Centrus Energy Corporation announced Monday that it has signed a $32.3 million contract with UT-Battelle LLC for engineering and testing work on uranium enrichment technology. The contract, a new U.S. Centrifuge Technology Advancement contract, runs through September 30.
UT-Battelle operates Oak Ridge National Laboratory for the U.S. Department of Energy.
Under the terms of the agreement with UT-Battelle, Centrus will continue to perform engineering and testing work to preserve and advance uranium enrichment technology that originates in the United States to support future national security and energy security needs, a press release said.
“We still have critical work to do to advance the nation’s uranium enrichment capability,” said Steve Penrod, vice president of American Centrifuge for Centrus. “In Oak Ridge, we have a specialized workforce, unique assets, and technical capabilities that are essential for this important work. Over the long term, we plan to continue advancing our technological expertise in uranium enrichment technology, operations, and manufacturing so that we are ready to deploy a commercial-scale enrichment facility when sufficient market demand recovers.”
Centrus recently completed a successful three-year demonstration of the existing American Centrifuge technology at its facility in Piketon, Ohio, with 120 machines linked together in a cascade to simulate industrial operating conditions, the press release said.

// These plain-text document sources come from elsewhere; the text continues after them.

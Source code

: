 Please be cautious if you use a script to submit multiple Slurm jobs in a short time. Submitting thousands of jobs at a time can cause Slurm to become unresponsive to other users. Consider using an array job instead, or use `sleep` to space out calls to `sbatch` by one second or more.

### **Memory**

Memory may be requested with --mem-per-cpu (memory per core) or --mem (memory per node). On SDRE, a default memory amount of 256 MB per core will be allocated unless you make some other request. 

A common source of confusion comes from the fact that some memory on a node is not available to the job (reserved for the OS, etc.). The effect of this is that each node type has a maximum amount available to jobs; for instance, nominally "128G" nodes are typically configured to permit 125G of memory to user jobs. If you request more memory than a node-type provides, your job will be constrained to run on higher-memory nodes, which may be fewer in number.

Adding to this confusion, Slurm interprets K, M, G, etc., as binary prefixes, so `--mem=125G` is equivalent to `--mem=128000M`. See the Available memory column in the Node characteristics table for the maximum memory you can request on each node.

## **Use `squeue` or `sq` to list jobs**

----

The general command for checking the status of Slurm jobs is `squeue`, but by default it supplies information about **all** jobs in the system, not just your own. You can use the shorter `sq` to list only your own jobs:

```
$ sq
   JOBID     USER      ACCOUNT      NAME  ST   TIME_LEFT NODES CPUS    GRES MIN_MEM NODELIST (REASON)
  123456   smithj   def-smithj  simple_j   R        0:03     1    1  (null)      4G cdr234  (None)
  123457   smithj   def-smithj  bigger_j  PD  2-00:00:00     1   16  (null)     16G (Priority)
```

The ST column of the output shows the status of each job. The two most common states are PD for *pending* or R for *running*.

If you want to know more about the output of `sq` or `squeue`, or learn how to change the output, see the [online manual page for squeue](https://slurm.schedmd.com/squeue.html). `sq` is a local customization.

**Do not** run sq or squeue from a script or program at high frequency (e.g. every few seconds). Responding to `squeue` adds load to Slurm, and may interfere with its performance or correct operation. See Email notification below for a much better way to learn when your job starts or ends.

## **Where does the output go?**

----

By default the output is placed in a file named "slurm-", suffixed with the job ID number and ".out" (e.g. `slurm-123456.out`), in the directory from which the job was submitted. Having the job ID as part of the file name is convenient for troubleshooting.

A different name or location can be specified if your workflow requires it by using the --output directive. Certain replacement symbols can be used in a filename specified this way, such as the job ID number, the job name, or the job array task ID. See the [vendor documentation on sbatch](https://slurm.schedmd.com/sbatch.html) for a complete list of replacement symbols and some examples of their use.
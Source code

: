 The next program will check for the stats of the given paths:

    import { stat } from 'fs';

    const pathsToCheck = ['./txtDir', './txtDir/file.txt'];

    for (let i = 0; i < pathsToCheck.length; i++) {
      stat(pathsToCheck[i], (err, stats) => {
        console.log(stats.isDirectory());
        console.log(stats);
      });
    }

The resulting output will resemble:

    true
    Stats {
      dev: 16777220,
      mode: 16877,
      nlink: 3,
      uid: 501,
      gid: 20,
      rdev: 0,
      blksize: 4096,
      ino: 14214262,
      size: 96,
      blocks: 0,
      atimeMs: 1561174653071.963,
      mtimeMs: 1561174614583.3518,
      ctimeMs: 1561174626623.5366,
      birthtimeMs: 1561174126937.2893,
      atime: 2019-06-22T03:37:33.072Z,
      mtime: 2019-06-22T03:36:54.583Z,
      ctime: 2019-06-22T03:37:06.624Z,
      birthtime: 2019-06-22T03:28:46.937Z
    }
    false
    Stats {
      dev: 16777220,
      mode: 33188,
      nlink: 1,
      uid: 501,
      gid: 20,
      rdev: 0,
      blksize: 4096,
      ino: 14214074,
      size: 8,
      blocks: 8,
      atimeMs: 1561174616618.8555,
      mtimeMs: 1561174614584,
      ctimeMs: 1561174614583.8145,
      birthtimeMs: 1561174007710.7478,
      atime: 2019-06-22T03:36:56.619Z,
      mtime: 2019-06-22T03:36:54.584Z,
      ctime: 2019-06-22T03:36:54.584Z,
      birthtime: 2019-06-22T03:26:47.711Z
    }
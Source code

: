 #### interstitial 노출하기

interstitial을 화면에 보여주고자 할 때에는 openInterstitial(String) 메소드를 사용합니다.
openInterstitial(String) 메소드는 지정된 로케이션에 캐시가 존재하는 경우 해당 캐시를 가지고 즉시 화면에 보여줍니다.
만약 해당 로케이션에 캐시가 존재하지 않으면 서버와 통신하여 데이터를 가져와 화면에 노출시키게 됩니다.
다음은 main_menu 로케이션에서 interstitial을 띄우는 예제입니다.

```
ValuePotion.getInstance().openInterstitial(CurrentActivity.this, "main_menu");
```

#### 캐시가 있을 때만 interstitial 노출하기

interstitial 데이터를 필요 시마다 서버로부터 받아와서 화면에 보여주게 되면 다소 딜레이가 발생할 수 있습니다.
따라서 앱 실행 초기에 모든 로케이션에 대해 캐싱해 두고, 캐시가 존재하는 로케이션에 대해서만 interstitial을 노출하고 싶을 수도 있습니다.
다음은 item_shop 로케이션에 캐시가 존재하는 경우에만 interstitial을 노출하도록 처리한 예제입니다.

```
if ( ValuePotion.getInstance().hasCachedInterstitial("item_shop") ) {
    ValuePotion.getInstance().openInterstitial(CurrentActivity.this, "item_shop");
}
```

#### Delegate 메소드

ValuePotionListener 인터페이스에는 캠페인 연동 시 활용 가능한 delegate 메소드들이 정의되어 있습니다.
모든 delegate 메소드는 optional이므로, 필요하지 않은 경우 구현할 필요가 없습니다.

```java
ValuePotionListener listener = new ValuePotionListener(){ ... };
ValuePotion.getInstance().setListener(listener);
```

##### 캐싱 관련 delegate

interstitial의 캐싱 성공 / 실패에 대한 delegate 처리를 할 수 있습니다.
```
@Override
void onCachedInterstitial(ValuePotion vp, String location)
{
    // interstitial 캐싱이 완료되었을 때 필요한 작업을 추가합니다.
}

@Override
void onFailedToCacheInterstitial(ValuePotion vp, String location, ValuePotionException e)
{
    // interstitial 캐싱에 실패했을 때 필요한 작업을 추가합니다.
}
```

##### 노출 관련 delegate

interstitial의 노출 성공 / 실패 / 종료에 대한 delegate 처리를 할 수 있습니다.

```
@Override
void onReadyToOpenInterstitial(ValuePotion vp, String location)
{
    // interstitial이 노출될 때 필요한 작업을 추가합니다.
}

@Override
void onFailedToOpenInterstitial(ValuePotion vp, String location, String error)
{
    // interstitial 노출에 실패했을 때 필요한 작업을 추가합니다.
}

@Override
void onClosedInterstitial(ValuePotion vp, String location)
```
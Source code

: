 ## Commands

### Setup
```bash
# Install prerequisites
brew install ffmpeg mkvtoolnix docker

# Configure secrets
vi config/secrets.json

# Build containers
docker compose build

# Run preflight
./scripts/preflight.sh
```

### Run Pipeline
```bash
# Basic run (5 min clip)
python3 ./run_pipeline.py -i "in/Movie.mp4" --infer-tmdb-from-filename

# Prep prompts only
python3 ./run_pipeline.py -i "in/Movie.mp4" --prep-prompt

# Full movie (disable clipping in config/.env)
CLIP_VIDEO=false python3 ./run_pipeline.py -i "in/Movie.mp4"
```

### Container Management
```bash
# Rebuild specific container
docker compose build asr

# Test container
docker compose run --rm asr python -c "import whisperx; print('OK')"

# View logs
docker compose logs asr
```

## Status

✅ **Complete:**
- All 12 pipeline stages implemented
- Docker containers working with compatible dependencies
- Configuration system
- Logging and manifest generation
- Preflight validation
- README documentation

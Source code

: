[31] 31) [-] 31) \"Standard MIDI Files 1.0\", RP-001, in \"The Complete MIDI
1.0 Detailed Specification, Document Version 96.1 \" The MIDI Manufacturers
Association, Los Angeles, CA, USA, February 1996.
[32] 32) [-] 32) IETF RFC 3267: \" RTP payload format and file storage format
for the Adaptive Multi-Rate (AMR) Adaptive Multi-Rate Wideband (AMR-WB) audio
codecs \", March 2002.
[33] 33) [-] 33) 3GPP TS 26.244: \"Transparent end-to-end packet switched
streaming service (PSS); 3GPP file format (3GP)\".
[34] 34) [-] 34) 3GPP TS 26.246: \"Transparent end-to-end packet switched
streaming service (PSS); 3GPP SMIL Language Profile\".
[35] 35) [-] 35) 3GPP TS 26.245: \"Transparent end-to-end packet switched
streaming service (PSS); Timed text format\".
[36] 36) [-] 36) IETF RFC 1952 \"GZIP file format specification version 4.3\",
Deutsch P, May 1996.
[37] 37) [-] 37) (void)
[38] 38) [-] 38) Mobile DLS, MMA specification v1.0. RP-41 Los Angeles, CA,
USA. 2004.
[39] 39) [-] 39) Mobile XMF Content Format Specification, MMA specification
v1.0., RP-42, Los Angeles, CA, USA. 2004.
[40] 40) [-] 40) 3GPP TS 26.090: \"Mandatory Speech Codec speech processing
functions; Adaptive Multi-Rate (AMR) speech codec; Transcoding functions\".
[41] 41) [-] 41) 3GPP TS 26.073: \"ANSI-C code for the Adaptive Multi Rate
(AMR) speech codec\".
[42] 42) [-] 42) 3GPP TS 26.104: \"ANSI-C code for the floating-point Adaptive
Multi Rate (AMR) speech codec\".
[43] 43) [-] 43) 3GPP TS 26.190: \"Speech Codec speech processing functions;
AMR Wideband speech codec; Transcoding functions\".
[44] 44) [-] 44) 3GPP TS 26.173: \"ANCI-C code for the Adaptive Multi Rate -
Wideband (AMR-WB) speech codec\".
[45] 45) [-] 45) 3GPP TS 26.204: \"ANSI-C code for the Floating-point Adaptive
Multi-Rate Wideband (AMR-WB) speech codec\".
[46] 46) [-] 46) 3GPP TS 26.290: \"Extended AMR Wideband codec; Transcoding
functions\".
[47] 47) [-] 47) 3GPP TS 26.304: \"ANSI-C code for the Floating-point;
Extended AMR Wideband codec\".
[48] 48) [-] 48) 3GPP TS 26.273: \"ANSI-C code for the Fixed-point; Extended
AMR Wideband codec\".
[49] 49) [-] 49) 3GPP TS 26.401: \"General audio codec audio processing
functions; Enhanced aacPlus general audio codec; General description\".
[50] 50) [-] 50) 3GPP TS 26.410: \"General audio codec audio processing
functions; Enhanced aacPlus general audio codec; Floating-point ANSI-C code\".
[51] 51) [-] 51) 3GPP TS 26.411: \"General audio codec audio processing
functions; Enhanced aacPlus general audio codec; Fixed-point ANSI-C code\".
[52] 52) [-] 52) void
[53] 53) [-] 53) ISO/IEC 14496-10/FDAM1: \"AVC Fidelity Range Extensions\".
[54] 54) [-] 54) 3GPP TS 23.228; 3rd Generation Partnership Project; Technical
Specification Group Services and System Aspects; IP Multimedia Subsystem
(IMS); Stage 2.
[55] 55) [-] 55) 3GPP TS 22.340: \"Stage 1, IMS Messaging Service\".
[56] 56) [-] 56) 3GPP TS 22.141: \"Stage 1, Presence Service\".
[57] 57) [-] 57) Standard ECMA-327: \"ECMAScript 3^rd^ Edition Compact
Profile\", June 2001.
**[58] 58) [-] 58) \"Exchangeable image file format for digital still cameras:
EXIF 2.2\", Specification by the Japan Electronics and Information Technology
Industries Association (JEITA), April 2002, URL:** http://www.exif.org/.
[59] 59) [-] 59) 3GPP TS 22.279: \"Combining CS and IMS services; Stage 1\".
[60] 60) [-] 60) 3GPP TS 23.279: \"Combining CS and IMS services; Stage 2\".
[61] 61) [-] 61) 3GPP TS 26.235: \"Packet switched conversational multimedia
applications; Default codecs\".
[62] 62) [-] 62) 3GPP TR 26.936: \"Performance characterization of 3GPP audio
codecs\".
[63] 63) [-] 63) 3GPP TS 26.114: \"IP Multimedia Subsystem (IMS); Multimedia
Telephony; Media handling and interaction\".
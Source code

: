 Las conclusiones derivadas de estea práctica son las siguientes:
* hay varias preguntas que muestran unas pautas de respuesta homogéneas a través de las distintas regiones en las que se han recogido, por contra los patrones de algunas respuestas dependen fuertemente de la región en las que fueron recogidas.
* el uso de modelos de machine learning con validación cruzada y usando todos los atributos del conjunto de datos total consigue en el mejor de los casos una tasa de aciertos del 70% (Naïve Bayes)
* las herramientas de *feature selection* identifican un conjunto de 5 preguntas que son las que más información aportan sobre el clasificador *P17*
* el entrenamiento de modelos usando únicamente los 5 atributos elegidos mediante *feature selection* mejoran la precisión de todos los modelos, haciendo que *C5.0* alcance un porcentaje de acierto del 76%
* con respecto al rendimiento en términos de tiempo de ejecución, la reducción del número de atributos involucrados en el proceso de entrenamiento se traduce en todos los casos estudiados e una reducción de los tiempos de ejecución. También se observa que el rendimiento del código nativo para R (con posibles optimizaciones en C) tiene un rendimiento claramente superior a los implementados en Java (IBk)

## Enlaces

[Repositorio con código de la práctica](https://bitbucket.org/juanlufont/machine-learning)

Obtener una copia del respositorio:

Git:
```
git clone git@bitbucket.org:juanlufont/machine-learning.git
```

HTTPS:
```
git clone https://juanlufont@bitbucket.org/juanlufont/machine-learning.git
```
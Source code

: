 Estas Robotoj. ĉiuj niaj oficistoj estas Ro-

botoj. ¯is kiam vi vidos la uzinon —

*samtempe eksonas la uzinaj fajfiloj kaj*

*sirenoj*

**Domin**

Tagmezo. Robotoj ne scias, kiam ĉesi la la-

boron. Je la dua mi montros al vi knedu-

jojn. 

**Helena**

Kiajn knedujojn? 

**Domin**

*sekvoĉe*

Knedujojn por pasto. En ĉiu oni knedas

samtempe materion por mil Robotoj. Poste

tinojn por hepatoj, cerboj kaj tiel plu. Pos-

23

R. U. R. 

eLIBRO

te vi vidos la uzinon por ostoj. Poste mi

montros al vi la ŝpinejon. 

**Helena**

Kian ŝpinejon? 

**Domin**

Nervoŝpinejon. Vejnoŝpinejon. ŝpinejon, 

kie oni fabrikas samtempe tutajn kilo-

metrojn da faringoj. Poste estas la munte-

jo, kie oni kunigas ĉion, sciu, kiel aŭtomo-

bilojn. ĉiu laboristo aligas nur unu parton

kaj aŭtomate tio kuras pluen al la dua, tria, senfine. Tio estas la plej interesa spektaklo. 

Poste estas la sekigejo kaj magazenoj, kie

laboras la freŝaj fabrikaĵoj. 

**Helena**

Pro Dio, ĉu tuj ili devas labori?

Informed by data from that demonstration, Centrus scientists, engineers, and operators will use the company’s unique facilities in Tennessee to continue advancing the technology—identifying further improvements to reduce costs, improve manufacturability, and enhance long-term reliability of its enrichment operations. The work also ensures that critical U.S. expertise in centrifuge design, manufacturing, and operations is maintained, the press release said.
In October 2015, the U.S. Department of Energy issued a report to Congress finding that the United States must restore its domestic uranium enrichment capability to meet national security needs. After evaluating a range of possible technologies, the Department found that the American Centrifuge is the “most technically advanced and lowest risk option” for doing so.
More information will be added as it becomes available.